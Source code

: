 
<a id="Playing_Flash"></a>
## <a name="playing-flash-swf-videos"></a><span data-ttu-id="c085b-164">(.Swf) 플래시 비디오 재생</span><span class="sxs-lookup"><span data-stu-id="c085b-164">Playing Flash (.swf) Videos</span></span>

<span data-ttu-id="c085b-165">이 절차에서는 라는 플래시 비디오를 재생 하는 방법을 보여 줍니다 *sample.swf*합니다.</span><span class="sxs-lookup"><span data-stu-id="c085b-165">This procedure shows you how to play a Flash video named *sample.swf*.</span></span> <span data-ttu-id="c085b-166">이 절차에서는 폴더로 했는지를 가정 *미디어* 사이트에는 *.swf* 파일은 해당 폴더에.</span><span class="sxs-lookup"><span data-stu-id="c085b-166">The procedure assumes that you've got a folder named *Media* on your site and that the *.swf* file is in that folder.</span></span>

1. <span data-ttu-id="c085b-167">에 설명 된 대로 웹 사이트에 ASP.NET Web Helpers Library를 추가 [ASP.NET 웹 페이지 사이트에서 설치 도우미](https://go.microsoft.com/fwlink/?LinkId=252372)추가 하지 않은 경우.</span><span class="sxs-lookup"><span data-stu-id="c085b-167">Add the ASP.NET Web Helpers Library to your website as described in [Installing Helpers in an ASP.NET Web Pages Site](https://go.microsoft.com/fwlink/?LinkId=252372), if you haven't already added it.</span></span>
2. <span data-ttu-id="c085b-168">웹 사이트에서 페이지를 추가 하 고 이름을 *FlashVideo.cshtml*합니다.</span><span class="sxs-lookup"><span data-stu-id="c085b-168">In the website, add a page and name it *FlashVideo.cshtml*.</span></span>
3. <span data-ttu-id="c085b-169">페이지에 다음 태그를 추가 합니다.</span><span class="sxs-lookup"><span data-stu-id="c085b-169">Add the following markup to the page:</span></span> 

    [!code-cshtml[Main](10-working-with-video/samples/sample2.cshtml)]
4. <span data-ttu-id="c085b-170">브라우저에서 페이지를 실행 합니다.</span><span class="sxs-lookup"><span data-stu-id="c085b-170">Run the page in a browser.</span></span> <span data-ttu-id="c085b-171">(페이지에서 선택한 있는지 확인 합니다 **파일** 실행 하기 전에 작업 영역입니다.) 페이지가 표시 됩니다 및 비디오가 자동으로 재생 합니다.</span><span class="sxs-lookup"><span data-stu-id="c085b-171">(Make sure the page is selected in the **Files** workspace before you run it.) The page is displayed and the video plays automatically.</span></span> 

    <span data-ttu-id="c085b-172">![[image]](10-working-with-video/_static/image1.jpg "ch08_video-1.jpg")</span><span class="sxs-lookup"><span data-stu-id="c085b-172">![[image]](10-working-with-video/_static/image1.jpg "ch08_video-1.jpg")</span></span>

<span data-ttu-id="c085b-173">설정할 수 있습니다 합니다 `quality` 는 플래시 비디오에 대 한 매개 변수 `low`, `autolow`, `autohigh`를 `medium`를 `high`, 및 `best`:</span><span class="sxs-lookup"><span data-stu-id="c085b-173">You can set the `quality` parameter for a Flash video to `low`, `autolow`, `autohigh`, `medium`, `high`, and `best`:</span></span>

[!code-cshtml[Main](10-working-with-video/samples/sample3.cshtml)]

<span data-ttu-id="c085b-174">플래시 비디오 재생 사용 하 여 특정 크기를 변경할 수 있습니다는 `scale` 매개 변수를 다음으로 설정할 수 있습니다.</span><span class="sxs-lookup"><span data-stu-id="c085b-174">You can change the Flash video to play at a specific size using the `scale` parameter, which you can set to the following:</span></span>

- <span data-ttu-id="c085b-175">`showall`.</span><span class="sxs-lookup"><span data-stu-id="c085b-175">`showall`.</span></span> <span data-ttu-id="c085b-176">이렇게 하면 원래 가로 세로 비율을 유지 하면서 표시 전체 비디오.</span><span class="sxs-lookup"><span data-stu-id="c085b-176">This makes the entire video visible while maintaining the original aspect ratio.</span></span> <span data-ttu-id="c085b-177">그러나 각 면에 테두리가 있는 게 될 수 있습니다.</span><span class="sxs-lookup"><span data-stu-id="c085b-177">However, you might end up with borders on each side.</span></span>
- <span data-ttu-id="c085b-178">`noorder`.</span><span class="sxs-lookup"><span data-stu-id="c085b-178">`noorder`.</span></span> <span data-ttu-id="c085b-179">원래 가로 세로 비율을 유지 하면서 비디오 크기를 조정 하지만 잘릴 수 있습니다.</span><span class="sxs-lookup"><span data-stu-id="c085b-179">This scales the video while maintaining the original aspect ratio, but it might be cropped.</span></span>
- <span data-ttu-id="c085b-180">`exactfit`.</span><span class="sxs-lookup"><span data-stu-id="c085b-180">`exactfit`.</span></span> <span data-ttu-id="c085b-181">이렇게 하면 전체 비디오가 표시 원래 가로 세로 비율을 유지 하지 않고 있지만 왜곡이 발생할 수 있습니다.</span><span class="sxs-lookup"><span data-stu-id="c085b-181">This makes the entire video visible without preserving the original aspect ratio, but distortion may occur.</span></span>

----------------------------------------

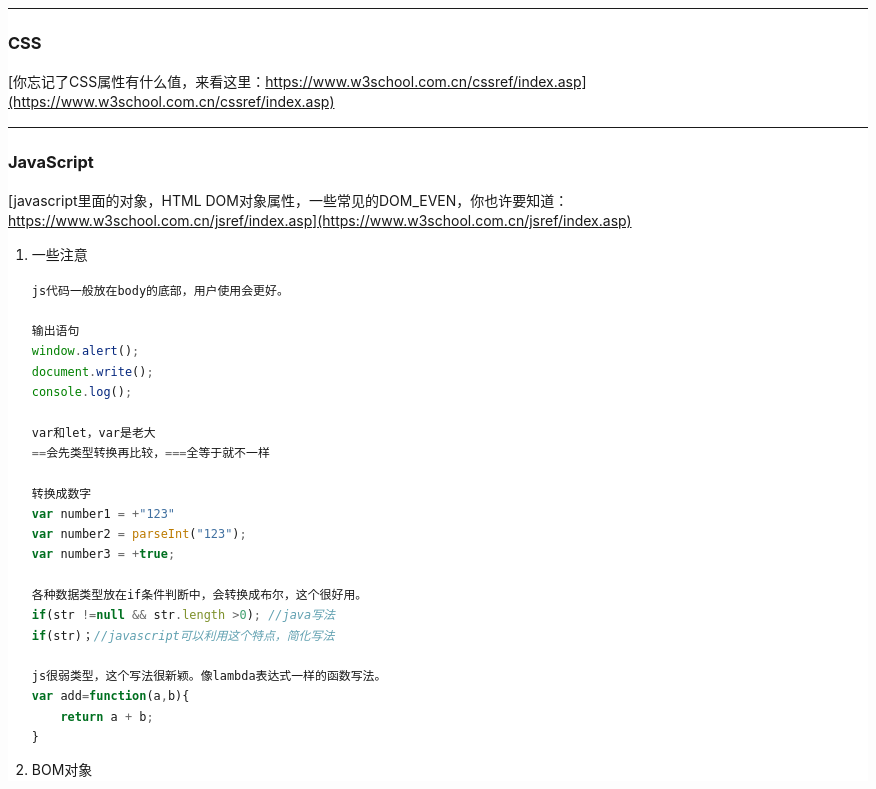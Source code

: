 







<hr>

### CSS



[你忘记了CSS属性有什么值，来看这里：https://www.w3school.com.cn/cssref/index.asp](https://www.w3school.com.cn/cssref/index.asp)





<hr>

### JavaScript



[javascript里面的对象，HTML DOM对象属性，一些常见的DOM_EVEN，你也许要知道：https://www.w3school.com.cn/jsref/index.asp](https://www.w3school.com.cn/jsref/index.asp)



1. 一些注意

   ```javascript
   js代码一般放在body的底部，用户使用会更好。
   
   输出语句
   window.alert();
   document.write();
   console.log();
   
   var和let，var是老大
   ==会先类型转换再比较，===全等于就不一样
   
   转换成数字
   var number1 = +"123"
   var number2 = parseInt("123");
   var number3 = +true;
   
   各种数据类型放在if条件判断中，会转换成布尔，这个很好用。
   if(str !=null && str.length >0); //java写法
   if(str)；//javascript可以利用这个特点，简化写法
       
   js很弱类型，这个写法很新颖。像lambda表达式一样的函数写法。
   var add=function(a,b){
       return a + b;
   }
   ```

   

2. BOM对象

----------------------------------------

§ **DIRECTIONS FOR THIS TASK**: State how many lines of the entries above include the string "cshtml". The reply is that number alone.

§ **ANSWER SPACE**: 3